-- Opening Marker --

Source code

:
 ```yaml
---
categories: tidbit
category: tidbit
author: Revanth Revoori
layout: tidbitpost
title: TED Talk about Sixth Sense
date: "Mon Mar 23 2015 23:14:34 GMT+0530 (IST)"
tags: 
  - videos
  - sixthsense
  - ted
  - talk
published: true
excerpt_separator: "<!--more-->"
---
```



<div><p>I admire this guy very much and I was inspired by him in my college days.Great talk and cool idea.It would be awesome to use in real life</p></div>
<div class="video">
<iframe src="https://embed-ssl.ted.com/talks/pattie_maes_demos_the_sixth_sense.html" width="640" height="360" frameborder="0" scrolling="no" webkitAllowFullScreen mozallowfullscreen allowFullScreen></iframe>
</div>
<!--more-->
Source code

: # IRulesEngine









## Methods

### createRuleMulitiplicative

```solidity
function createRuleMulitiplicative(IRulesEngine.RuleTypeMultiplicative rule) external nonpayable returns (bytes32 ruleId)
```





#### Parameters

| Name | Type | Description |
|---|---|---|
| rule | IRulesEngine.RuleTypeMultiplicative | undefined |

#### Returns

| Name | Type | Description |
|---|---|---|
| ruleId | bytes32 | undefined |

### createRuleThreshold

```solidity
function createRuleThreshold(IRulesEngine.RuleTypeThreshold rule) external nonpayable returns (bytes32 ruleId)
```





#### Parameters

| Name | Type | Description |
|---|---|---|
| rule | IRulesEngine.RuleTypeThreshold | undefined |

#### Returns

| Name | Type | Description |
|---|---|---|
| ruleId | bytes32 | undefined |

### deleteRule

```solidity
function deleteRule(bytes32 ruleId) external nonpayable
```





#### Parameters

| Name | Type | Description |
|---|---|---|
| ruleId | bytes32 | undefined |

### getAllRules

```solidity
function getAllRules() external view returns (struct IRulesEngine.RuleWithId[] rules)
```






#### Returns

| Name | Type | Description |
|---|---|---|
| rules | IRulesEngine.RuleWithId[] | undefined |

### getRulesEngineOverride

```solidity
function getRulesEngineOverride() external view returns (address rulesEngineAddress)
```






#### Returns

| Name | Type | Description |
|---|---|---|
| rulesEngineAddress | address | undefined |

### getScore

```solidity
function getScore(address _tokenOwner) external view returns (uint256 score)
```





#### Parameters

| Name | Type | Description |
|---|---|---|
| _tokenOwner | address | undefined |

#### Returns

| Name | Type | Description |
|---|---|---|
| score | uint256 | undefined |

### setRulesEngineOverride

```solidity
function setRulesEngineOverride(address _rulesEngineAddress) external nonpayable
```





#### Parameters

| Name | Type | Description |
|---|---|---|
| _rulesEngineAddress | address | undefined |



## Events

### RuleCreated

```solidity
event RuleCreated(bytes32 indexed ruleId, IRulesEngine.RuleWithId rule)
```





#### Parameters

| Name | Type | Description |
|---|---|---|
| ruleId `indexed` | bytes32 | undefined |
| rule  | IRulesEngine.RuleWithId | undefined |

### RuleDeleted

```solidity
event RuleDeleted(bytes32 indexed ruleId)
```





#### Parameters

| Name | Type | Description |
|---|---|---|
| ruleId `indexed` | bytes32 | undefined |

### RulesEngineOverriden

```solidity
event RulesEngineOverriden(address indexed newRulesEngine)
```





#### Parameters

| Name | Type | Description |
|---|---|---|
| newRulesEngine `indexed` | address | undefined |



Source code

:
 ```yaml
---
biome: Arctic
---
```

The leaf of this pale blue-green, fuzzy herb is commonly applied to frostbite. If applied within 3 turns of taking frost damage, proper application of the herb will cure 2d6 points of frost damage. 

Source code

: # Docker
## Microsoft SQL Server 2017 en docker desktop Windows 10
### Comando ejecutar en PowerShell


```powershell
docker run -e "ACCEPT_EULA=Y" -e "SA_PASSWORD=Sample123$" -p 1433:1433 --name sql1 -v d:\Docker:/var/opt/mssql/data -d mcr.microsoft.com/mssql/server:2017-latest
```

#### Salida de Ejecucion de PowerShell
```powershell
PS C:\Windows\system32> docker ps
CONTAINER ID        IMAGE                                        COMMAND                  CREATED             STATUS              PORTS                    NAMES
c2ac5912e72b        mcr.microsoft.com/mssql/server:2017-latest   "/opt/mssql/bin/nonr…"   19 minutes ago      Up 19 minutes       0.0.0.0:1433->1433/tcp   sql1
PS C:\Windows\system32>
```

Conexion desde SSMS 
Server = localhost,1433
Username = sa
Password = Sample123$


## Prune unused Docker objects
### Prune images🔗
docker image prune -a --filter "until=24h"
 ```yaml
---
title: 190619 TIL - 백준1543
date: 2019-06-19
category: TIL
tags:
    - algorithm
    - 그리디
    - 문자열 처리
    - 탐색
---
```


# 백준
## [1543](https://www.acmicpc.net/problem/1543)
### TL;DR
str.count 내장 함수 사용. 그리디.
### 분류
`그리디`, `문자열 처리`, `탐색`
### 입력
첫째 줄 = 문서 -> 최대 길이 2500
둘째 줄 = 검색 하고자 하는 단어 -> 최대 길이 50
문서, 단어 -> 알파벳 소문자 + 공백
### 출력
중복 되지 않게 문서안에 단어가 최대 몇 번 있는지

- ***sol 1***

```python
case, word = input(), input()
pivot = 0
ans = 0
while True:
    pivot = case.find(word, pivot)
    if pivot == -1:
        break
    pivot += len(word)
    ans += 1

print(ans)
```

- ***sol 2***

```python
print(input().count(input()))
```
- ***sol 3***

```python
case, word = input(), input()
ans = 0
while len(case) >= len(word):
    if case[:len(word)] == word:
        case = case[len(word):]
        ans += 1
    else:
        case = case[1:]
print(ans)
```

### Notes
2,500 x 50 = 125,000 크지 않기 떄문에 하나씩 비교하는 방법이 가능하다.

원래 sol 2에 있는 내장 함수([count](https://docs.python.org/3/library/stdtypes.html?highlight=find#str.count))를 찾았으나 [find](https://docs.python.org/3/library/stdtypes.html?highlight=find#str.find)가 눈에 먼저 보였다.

-- Closing Marker --

▶ [What you will do] Write out every line from the entries where "view" appears.

▶ [Result]
function getAllRules() external view returns (struct IRulesEngine.RuleWithId[] rules)
function getRulesEngineOverride() external view returns (address rulesEngineAddress)
function getScore(address _tokenOwner) external view returns (uint256 score)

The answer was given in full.